PROBLEM: Return only those lines of the records below in which "span" appears.

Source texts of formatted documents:

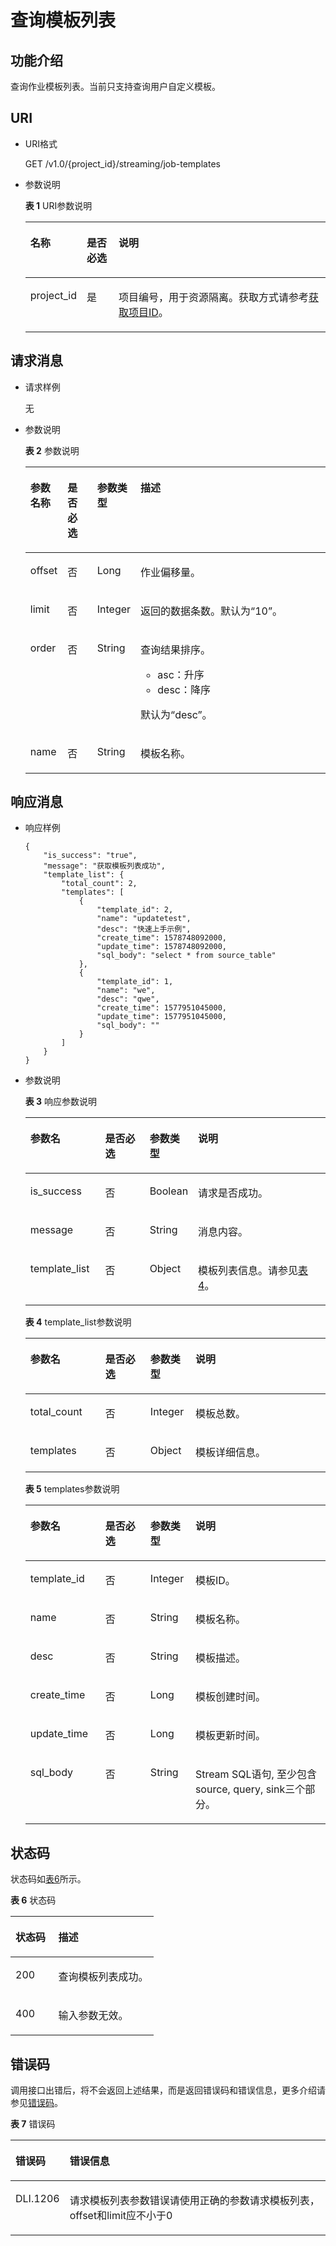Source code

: # 查询模板列表<a name="dli_02_0248"></a>

## 功能介绍<a name="s89ff8bc59cba4c3b94dc17e85c8fa1ea"></a>

查询作业模板列表。当前只支持查询用户自定义模板。

## URI<a name="sef21e3efc2a44a84a03adad33a1ae006"></a>

-   URI格式

    GET /v1.0/\{project\_id\}/streaming/job-templates

-   参数说明

    **表 1**  URI参数说明

    <a name="t219b031199884ac1bb9e91158ddc9efb"></a>
    <table><thead align="left"><tr id="r04005eeda24e4db9b06516450d4d56af"><th class="cellrowborder" valign="top" width="16.619999999999997%" id="mcps1.2.4.1.1"><p id="a80847df5e5dc448caa46a2ff258fa2c4"><a name="a80847df5e5dc448caa46a2ff258fa2c4"></a><a name="a80847df5e5dc448caa46a2ff258fa2c4"></a>名称</p>
    </th>
    <th class="cellrowborder" valign="top" width="10.75%" id="mcps1.2.4.1.2"><p id="af54fc16087b049c98f748c1a2faace17"><a name="af54fc16087b049c98f748c1a2faace17"></a><a name="af54fc16087b049c98f748c1a2faace17"></a>是否必选</p>
    </th>
    <th class="cellrowborder" valign="top" width="72.63%" id="mcps1.2.4.1.3"><p id="a484a3e0ce14846799c727ccbd4075d6c"><a name="a484a3e0ce14846799c727ccbd4075d6c"></a><a name="a484a3e0ce14846799c727ccbd4075d6c"></a>说明</p>
    </th>
    </tr>
    </thead>
    <tbody><tr id="r8022e11be3f54ad290cf8c848a56a550"><td class="cellrowborder" valign="top" width="16.619999999999997%" headers="mcps1.2.4.1.1 "><p id="p1262440203315"><a name="p1262440203315"></a><a name="p1262440203315"></a>project_id</p>
    </td>
    <td class="cellrowborder" valign="top" width="10.75%" headers="mcps1.2.4.1.2 "><p id="p1016041415356"><a name="p1016041415356"></a><a name="p1016041415356"></a>是</p>
    </td>
    <td class="cellrowborder" valign="top" width="72.63%" headers="mcps1.2.4.1.3 "><p id="p1768719515356"><a name="p1768719515356"></a><a name="p1768719515356"></a>项目编号，用于资源隔离。获取方式请参考<a href="获取项目ID.md">获取项目ID</a>。</p>
    </td>
    </tr>
    </tbody>
    </table>


## 请求消息<a name="s3afece1037ea4f62aeffb3db49b97f70"></a>

-   请求样例

    无

-   参数说明

    **表 2**  参数说明

    <a name="table167338273210"></a>
    <table><thead align="left"><tr id="row473492772112"><th class="cellrowborder" valign="top" width="10.209999999999999%" id="mcps1.2.5.1.1"><p id="p1473442722114"><a name="p1473442722114"></a><a name="p1473442722114"></a>参数名称</p>
    </th>
    <th class="cellrowborder" valign="top" width="10.31%" id="mcps1.2.5.1.2"><p id="p788320375281"><a name="p788320375281"></a><a name="p788320375281"></a>是否必选</p>
    </th>
    <th class="cellrowborder" valign="top" width="10.59%" id="mcps1.2.5.1.3"><p id="p5446550122513"><a name="p5446550122513"></a><a name="p5446550122513"></a>参数类型</p>
    </th>
    <th class="cellrowborder" valign="top" width="68.89%" id="mcps1.2.5.1.4"><p id="p1873432716213"><a name="p1873432716213"></a><a name="p1873432716213"></a>描述</p>
    </th>
    </tr>
    </thead>
    <tbody><tr id="row2509338102515"><td class="cellrowborder" valign="top" width="10.209999999999999%" headers="mcps1.2.5.1.1 "><p id="p1191014427266"><a name="p1191014427266"></a><a name="p1191014427266"></a>offset</p>
    </td>
    <td class="cellrowborder" valign="top" width="10.31%" headers="mcps1.2.5.1.2 "><p id="p118831837132811"><a name="p118831837132811"></a><a name="p118831837132811"></a>否</p>
    </td>
    <td class="cellrowborder" valign="top" width="10.59%" headers="mcps1.2.5.1.3 "><p id="p1591013428261"><a name="p1591013428261"></a><a name="p1591013428261"></a>Long</p>
    </td>
    <td class="cellrowborder" valign="top" width="68.89%" headers="mcps1.2.5.1.4 "><p id="p5256101513020"><a name="p5256101513020"></a><a name="p5256101513020"></a>作业偏移量。</p>
    </td>
    </tr>
    <tr id="row573417279212"><td class="cellrowborder" valign="top" width="10.209999999999999%" headers="mcps1.2.5.1.1 "><p id="p1522614238277"><a name="p1522614238277"></a><a name="p1522614238277"></a>limit</p>
    </td>
    <td class="cellrowborder" valign="top" width="10.31%" headers="mcps1.2.5.1.2 "><p id="p9883113752811"><a name="p9883113752811"></a><a name="p9883113752811"></a>否</p>
    </td>
    <td class="cellrowborder" valign="top" width="10.59%" headers="mcps1.2.5.1.3 "><p id="p19227132313276"><a name="p19227132313276"></a><a name="p19227132313276"></a>Integer</p>
    </td>
    <td class="cellrowborder" valign="top" width="68.89%" headers="mcps1.2.5.1.4 "><p id="p19871299302"><a name="p19871299302"></a><a name="p19871299302"></a>返回的数据条数。默认为<span class="parmvalue" id="parmvalue17694134017305"><a name="parmvalue17694134017305"></a><a name="parmvalue17694134017305"></a>“10”</span>。</p>
    </td>
    </tr>
    <tr id="row1679750142215"><td class="cellrowborder" valign="top" width="10.209999999999999%" headers="mcps1.2.5.1.1 "><p id="p61261956202719"><a name="p61261956202719"></a><a name="p61261956202719"></a>order</p>
    </td>
    <td class="cellrowborder" valign="top" width="10.31%" headers="mcps1.2.5.1.2 "><p id="p118843379288"><a name="p118843379288"></a><a name="p118843379288"></a>否</p>
    </td>
    <td class="cellrowborder" valign="top" width="10.59%" headers="mcps1.2.5.1.3 "><p id="p131261656192711"><a name="p131261656192711"></a><a name="p131261656192711"></a>String</p>
    </td>
    <td class="cellrowborder" valign="top" width="68.89%" headers="mcps1.2.5.1.4 "><p id="p19806161113118"><a name="p19806161113118"></a><a name="p19806161113118"></a>查询结果排序。</p>
    <a name="ul1596418211325"></a><a name="ul1596418211325"></a><ul id="ul1596418211325"><li>asc：升序</li><li>desc：降序</li></ul>
    <p id="p31969413112"><a name="p31969413112"></a><a name="p31969413112"></a>默认为<span class="parmvalue" id="parmvalue1573151218322"><a name="parmvalue1573151218322"></a><a name="parmvalue1573151218322"></a>“desc”</span>。</p>
    </td>
    </tr>
    <tr id="row5797130182213"><td class="cellrowborder" valign="top" width="10.209999999999999%" headers="mcps1.2.5.1.1 "><p id="p8671726122820"><a name="p8671726122820"></a><a name="p8671726122820"></a>name</p>
    </td>
    <td class="cellrowborder" valign="top" width="10.31%" headers="mcps1.2.5.1.2 "><p id="p1788417371282"><a name="p1788417371282"></a><a name="p1788417371282"></a>否</p>
    </td>
    <td class="cellrowborder" valign="top" width="10.59%" headers="mcps1.2.5.1.3 "><p id="p1667826162818"><a name="p1667826162818"></a><a name="p1667826162818"></a>String</p>
    </td>
    <td class="cellrowborder" valign="top" width="68.89%" headers="mcps1.2.5.1.4 "><p id="p47571035183218"><a name="p47571035183218"></a><a name="p47571035183218"></a>模板名称。</p>
    </td>
    </tr>
    </tbody>
    </table>


## 响应消息<a name="se2bf80cdb76541308f69f258ea4b1bd6"></a>

-   响应样例

    ```
    {
        "is_success": "true",
        "message": "获取模板列表成功",
        "template_list": {
            "total_count": 2,
            "templates": [
                {
                    "template_id": 2,
                    "name": "updatetest",
                    "desc": "快速上手示例",
                    "create_time": 1578748092000,
                    "update_time": 1578748092000,
                    "sql_body": "select * from source_table"
                },
                {
                    "template_id": 1,
                    "name": "we",
                    "desc": "qwe",
                    "create_time": 1577951045000,
                    "update_time": 1577951045000,
                    "sql_body": ""
                }
            ]
        }
    }
    ```

-   参数说明

    **表 3**  响应参数说明

    <a name="t5995d65f65ba4ebca8606202112b407e"></a>
    <table><thead align="left"><tr id="ra7acea51e4b4437e917d21fe99f130a3"><th class="cellrowborder" valign="top" width="25%" id="mcps1.2.5.1.1"><p id="a5af940f2267747ef871c67c86a0be82e"><a name="a5af940f2267747ef871c67c86a0be82e"></a><a name="a5af940f2267747ef871c67c86a0be82e"></a>参数名</p>
    </th>
    <th class="cellrowborder" valign="top" width="15%" id="mcps1.2.5.1.2"><p id="abcfbd3a651704d539626f3a41cc744f5"><a name="abcfbd3a651704d539626f3a41cc744f5"></a><a name="abcfbd3a651704d539626f3a41cc744f5"></a>是否必选</p>
    </th>
    <th class="cellrowborder" valign="top" width="15%" id="mcps1.2.5.1.3"><p id="a2351d8d266444ad3ad1c09540d6d81cc"><a name="a2351d8d266444ad3ad1c09540d6d81cc"></a><a name="a2351d8d266444ad3ad1c09540d6d81cc"></a>参数类型</p>
    </th>
    <th class="cellrowborder" valign="top" width="45%" id="mcps1.2.5.1.4"><p id="af7ea6a3f59844bdf99d51e90d570be4c"><a name="af7ea6a3f59844bdf99d51e90d570be4c"></a><a name="af7ea6a3f59844bdf99d51e90d570be4c"></a>说明</p>
    </th>
    </tr>
    </thead>
    <tbody><tr id="row1957883413418"><td class="cellrowborder" valign="top" width="25%" headers="mcps1.2.5.1.1 "><p id="p462774311347"><a name="p462774311347"></a><a name="p462774311347"></a>is_success</p>
    </td>
    <td class="cellrowborder" valign="top" width="15%" headers="mcps1.2.5.1.2 "><p id="p1362714436347"><a name="p1362714436347"></a><a name="p1362714436347"></a>否</p>
    </td>
    <td class="cellrowborder" valign="top" width="15%" headers="mcps1.2.5.1.3 "><p id="p362724373411"><a name="p362724373411"></a><a name="p362724373411"></a>Boolean</p>
    </td>
    <td class="cellrowborder" valign="top" width="45%" headers="mcps1.2.5.1.4 "><p id="p14754144833511"><a name="p14754144833511"></a><a name="p14754144833511"></a>请求是否成功。</p>
    </td>
    </tr>
    <tr id="row6539041473"><td class="cellrowborder" valign="top" width="25%" headers="mcps1.2.5.1.1 "><p id="p662744353420"><a name="p662744353420"></a><a name="p662744353420"></a>message</p>
    </td>
    <td class="cellrowborder" valign="top" width="15%" headers="mcps1.2.5.1.2 "><p id="p0627164320345"><a name="p0627164320345"></a><a name="p0627164320345"></a>否</p>
    </td>
    <td class="cellrowborder" valign="top" width="15%" headers="mcps1.2.5.1.3 "><p id="p962784333417"><a name="p962784333417"></a><a name="p962784333417"></a>String</p>
    </td>
    <td class="cellrowborder" valign="top" width="45%" headers="mcps1.2.5.1.4 "><p id="p69496565355"><a name="p69496565355"></a><a name="p69496565355"></a>消息内容。</p>
    </td>
    </tr>
    <tr id="row13540124872"><td class="cellrowborder" valign="top" width="25%" headers="mcps1.2.5.1.1 "><p id="p1627543163420"><a name="p1627543163420"></a><a name="p1627543163420"></a>template_list</p>
    </td>
    <td class="cellrowborder" valign="top" width="15%" headers="mcps1.2.5.1.2 "><p id="p15627743183418"><a name="p15627743183418"></a><a name="p15627743183418"></a>否</p>
    </td>
    <td class="cellrowborder" valign="top" width="15%" headers="mcps1.2.5.1.3 "><p id="p962711439342"><a name="p962711439342"></a><a name="p962711439342"></a>Object</p>
    </td>
    <td class="cellrowborder" valign="top" width="45%" headers="mcps1.2.5.1.4 "><p id="p312429113615"><a name="p312429113615"></a><a name="p312429113615"></a>模板列表信息。请参见<a href="#table1412212663613">表4</a>。</p>
    </td>
    </tr>
    </tbody>
    </table>

    **表 4**  template\_list参数说明

    <a name="table1412212663613"></a>
    <table><thead align="left"><tr id="row1012212261366"><th class="cellrowborder" valign="top" width="25%" id="mcps1.2.5.1.1"><p id="p181226264361"><a name="p181226264361"></a><a name="p181226264361"></a>参数名</p>
    </th>
    <th class="cellrowborder" valign="top" width="15%" id="mcps1.2.5.1.2"><p id="p8123152633614"><a name="p8123152633614"></a><a name="p8123152633614"></a>是否必选</p>
    </th>
    <th class="cellrowborder" valign="top" width="15%" id="mcps1.2.5.1.3"><p id="p212312617369"><a name="p212312617369"></a><a name="p212312617369"></a>参数类型</p>
    </th>
    <th class="cellrowborder" valign="top" width="45%" id="mcps1.2.5.1.4"><p id="p101231026123614"><a name="p101231026123614"></a><a name="p101231026123614"></a>说明</p>
    </th>
    </tr>
    </thead>
    <tbody><tr id="row10123202673614"><td class="cellrowborder" valign="top" width="25%" headers="mcps1.2.5.1.1 "><p id="p86661619113718"><a name="p86661619113718"></a><a name="p86661619113718"></a>total_count</p>
    </td>
    <td class="cellrowborder" valign="top" width="15%" headers="mcps1.2.5.1.2 "><p id="p1766611993715"><a name="p1766611993715"></a><a name="p1766611993715"></a>否</p>
    </td>
    <td class="cellrowborder" valign="top" width="15%" headers="mcps1.2.5.1.3 "><p id="p56661019193720"><a name="p56661019193720"></a><a name="p56661019193720"></a>Integer</p>
    </td>
    <td class="cellrowborder" valign="top" width="45%" headers="mcps1.2.5.1.4 "><p id="p11318181718387"><a name="p11318181718387"></a><a name="p11318181718387"></a>模板总数。</p>
    </td>
    </tr>
    <tr id="row512314263360"><td class="cellrowborder" valign="top" width="25%" headers="mcps1.2.5.1.1 "><p id="p146665197378"><a name="p146665197378"></a><a name="p146665197378"></a>templates</p>
    </td>
    <td class="cellrowborder" valign="top" width="15%" headers="mcps1.2.5.1.2 "><p id="p666631919373"><a name="p666631919373"></a><a name="p666631919373"></a>否</p>
    </td>
    <td class="cellrowborder" valign="top" width="15%" headers="mcps1.2.5.1.3 "><p id="p1666611993712"><a name="p1666611993712"></a><a name="p1666611993712"></a>Object</p>
    </td>
    <td class="cellrowborder" valign="top" width="45%" headers="mcps1.2.5.1.4 "><p id="p182866252386"><a name="p182866252386"></a><a name="p182866252386"></a>模板详细信息。</p>
    </td>
    </tr>
    </tbody>
    </table>

    **表 5**  templates参数说明

    <a name="table14542153611387"></a>
    <table><thead align="left"><tr id="row12542133603816"><th class="cellrowborder" valign="top" width="25%" id="mcps1.2.5.1.1"><p id="p18542143683815"><a name="p18542143683815"></a><a name="p18542143683815"></a>参数名</p>
    </th>
    <th class="cellrowborder" valign="top" width="15%" id="mcps1.2.5.1.2"><p id="p2542163663812"><a name="p2542163663812"></a><a name="p2542163663812"></a>是否必选</p>
    </th>
    <th class="cellrowborder" valign="top" width="15%" id="mcps1.2.5.1.3"><p id="p18542736143817"><a name="p18542736143817"></a><a name="p18542736143817"></a>参数类型</p>
    </th>
    <th class="cellrowborder" valign="top" width="45%" id="mcps1.2.5.1.4"><p id="p1154314367381"><a name="p1154314367381"></a><a name="p1154314367381"></a>说明</p>
    </th>
    </tr>
    </thead>
    <tbody><tr id="row105431536153813"><td class="cellrowborder" valign="top" width="25%" headers="mcps1.2.5.1.1 "><p id="p142547017408"><a name="p142547017408"></a><a name="p142547017408"></a>template_id</p>
    </td>
    <td class="cellrowborder" valign="top" width="15%" headers="mcps1.2.5.1.2 "><p id="p825470194015"><a name="p825470194015"></a><a name="p825470194015"></a>否</p>
    </td>
    <td class="cellrowborder" valign="top" width="15%" headers="mcps1.2.5.1.3 "><p id="p11254702400"><a name="p11254702400"></a><a name="p11254702400"></a>Integer</p>
    </td>
    <td class="cellrowborder" valign="top" width="45%" headers="mcps1.2.5.1.4 "><p id="p32542018402"><a name="p32542018402"></a><a name="p32542018402"></a>模板ID。</p>
    </td>
    </tr>
    <tr id="row16543103623817"><td class="cellrowborder" valign="top" width="25%" headers="mcps1.2.5.1.1 "><p id="p11553141912406"><a name="p11553141912406"></a><a name="p11553141912406"></a>name</p>
    </td>
    <td class="cellrowborder" valign="top" width="15%" headers="mcps1.2.5.1.2 "><p id="p8553191917405"><a name="p8553191917405"></a><a name="p8553191917405"></a>否</p>
    </td>
    <td class="cellrowborder" valign="top" width="15%" headers="mcps1.2.5.1.3 "><p id="p155531919134012"><a name="p155531919134012"></a><a name="p155531919134012"></a>String</p>
    </td>
    <td class="cellrowborder" valign="top" width="45%" headers="mcps1.2.5.1.4 "><p id="p15531419114010"><a name="p15531419114010"></a><a name="p15531419114010"></a>模板名称。</p>
    </td>
    </tr>
    <tr id="row12543173673816"><td class="cellrowborder" valign="top" width="25%" headers="mcps1.2.5.1.1 "><p id="p19553161912402"><a name="p19553161912402"></a><a name="p19553161912402"></a>desc</p>
    </td>
    <td class="cellrowborder" valign="top" width="15%" headers="mcps1.2.5.1.2 "><p id="p355311193408"><a name="p355311193408"></a><a name="p355311193408"></a>否</p>
    </td>
    <td class="cellrowborder" valign="top" width="15%" headers="mcps1.2.5.1.3 "><p id="p19553919134015"><a name="p19553919134015"></a><a name="p19553919134015"></a>String</p>
    </td>
    <td class="cellrowborder" valign="top" width="45%" headers="mcps1.2.5.1.4 "><p id="p1055314199409"><a name="p1055314199409"></a><a name="p1055314199409"></a>模板描述。</p>
    </td>
    </tr>
    <tr id="row6546173663818"><td class="cellrowborder" valign="top" width="25%" headers="mcps1.2.5.1.1 "><p id="p14546636123811"><a name="p14546636123811"></a><a name="p14546636123811"></a>create_time</p>
    </td>
    <td class="cellrowborder" valign="top" width="15%" headers="mcps1.2.5.1.2 "><p id="p4546183620381"><a name="p4546183620381"></a><a name="p4546183620381"></a>否</p>
    </td>
    <td class="cellrowborder" valign="top" width="15%" headers="mcps1.2.5.1.3 "><p id="p1054683603810"><a name="p1054683603810"></a><a name="p1054683603810"></a>Long</p>
    </td>
    <td class="cellrowborder" valign="top" width="45%" headers="mcps1.2.5.1.4 "><p id="p12546103653812"><a name="p12546103653812"></a><a name="p12546103653812"></a>模板创建时间。</p>
    </td>
    </tr>
    <tr id="row15465367388"><td class="cellrowborder" valign="top" width="25%" headers="mcps1.2.5.1.1 "><p id="p10546736143814"><a name="p10546736143814"></a><a name="p10546736143814"></a>update_time</p>
    </td>
    <td class="cellrowborder" valign="top" width="15%" headers="mcps1.2.5.1.2 "><p id="p7546836203818"><a name="p7546836203818"></a><a name="p7546836203818"></a>否</p>
    </td>
    <td class="cellrowborder" valign="top" width="15%" headers="mcps1.2.5.1.3 "><p id="p4546183611385"><a name="p4546183611385"></a><a name="p4546183611385"></a>Long</p>
    </td>
    <td class="cellrowborder" valign="top" width="45%" headers="mcps1.2.5.1.4 "><p id="p16546103612382"><a name="p16546103612382"></a><a name="p16546103612382"></a>模板更新时间。</p>
    </td>
    </tr>
    <tr id="row115461736173816"><td class="cellrowborder" valign="top" width="25%" headers="mcps1.2.5.1.1 "><p id="p155474369381"><a name="p155474369381"></a><a name="p155474369381"></a>sql_body</p>
    </td>
    <td class="cellrowborder" valign="top" width="15%" headers="mcps1.2.5.1.2 "><p id="p2547936153812"><a name="p2547936153812"></a><a name="p2547936153812"></a>否</p>
    </td>
    <td class="cellrowborder" valign="top" width="15%" headers="mcps1.2.5.1.3 "><p id="p145472036133819"><a name="p145472036133819"></a><a name="p145472036133819"></a>String</p>
    </td>
    <td class="cellrowborder" valign="top" width="45%" headers="mcps1.2.5.1.4 "><p id="p454719363388"><a name="p454719363388"></a><a name="p454719363388"></a>Stream SQL语句, 至少包含source, query, sink三个部分。</p>
    </td>
    </tr>
    </tbody>
    </table>


## 状态码<a name="s1b495ba11cd9411c9ad2ee50103334a7"></a>

状态码如[表6](#t43c1f1c0ba344f4cbcb270953d9cca2a)所示。

**表 6**  状态码

<a name="t43c1f1c0ba344f4cbcb270953d9cca2a"></a>
<table><thead align="left"><tr id="r2ad0f008ce2248a1800a3e8b77226a56"><th class="cellrowborder" valign="top" width="30%" id="mcps1.2.3.1.1"><p id="afa33b7f5b0ac4d008ebcf6493f629b24"><a name="afa33b7f5b0ac4d008ebcf6493f629b24"></a><a name="afa33b7f5b0ac4d008ebcf6493f629b24"></a>状态码</p>
</th>
<th class="cellrowborder" valign="top" width="70%" id="mcps1.2.3.1.2"><p id="af801170b350b4f8ba3b575c7ddb8b13e"><a name="af801170b350b4f8ba3b575c7ddb8b13e"></a><a name="af801170b350b4f8ba3b575c7ddb8b13e"></a>描述</p>
</th>
</tr>
</thead>
<tbody><tr id="r0b449b1d3b8c498ea3e6cce16c80a14c"><td class="cellrowborder" valign="top" width="30%" headers="mcps1.2.3.1.1 "><p id="a8c63a97e3bad402ebaead0bd99cad632"><a name="a8c63a97e3bad402ebaead0bd99cad632"></a><a name="a8c63a97e3bad402ebaead0bd99cad632"></a>200</p>
</td>
<td class="cellrowborder" valign="top" width="70%" headers="mcps1.2.3.1.2 "><p id="af86844c7bb364c48b6300df1af164af2"><a name="af86844c7bb364c48b6300df1af164af2"></a><a name="af86844c7bb364c48b6300df1af164af2"></a>查询模板列表成功。</p>
</td>
</tr>
<tr id="row116861975417"><td class="cellrowborder" valign="top" width="30%" headers="mcps1.2.3.1.1 "><p id="p106867764113"><a name="p106867764113"></a><a name="p106867764113"></a>400</p>
</td>
<td class="cellrowborder" valign="top" width="70%" headers="mcps1.2.3.1.2 "><p id="p3686872412"><a name="p3686872412"></a><a name="p3686872412"></a>输入参数无效。</p>
</td>
</tr>
</tbody>
</table>

## 错误码<a name="section13596141025715"></a>

调用接口出错后，将不会返回上述结果，而是返回错误码和错误信息，更多介绍请参见[错误码](错误码.md)。

**表 7**  错误码

<a name="zh-cn_topic_0207595520_table847819307387"></a>
<table><thead align="left"><tr id="zh-cn_topic_0207595520_row2479163016383"><th class="cellrowborder" valign="top" width="14.75%" id="mcps1.2.3.1.1"><p id="zh-cn_topic_0207595520_p114796309389"><a name="zh-cn_topic_0207595520_p114796309389"></a><a name="zh-cn_topic_0207595520_p114796309389"></a>错误码</p>
</th>
<th class="cellrowborder" valign="top" width="85.25%" id="mcps1.2.3.1.2"><p id="zh-cn_topic_0207595520_p1647973053817"><a name="zh-cn_topic_0207595520_p1647973053817"></a><a name="zh-cn_topic_0207595520_p1647973053817"></a>错误信息</p>
</th>
</tr>
</thead>
<tbody><tr id="zh-cn_topic_0207595520_row1047920308387"><td class="cellrowborder" valign="top" width="14.75%" headers="mcps1.2.3.1.1 "><p id="p1461523854116"><a name="p1461523854116"></a><a name="p1461523854116"></a>DLI.1206</p>
</td>
<td class="cellrowborder" valign="top" width="85.25%" headers="mcps1.2.3.1.2 "><p id="p1035513724216"><a name="p1035513724216"></a><a name="p1035513724216"></a>请求模板列表参数错误请使用正确的参数请求模板列表，offset和limit应不小于0</p>
</td>
</tr>
</tbody>
</table>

ANSWER AREA:
    <td class="cellrowborder" valign="top" width="68.89%" headers="mcps1.2.5.1.4 "><p id="p19871299302"><a name="p19871299302"></a><a name="p19871299302"></a>返回的数据条数。默认为<span class="parmvalue" id="parmvalue17694134017305"><a name="parmvalue17694134017305"></a><a name="parmvalue17694134017305"></a>“10”</span>。</p>
    <p id="p31969413112"><a name="p31969413112"></a><a name="p31969413112"></a>默认为<span class="parmvalue" id="parmvalue1573151218322"><a name="parmvalue1573151218322"></a><a name="parmvalue1573151218322"></a>“desc”</span>。</p>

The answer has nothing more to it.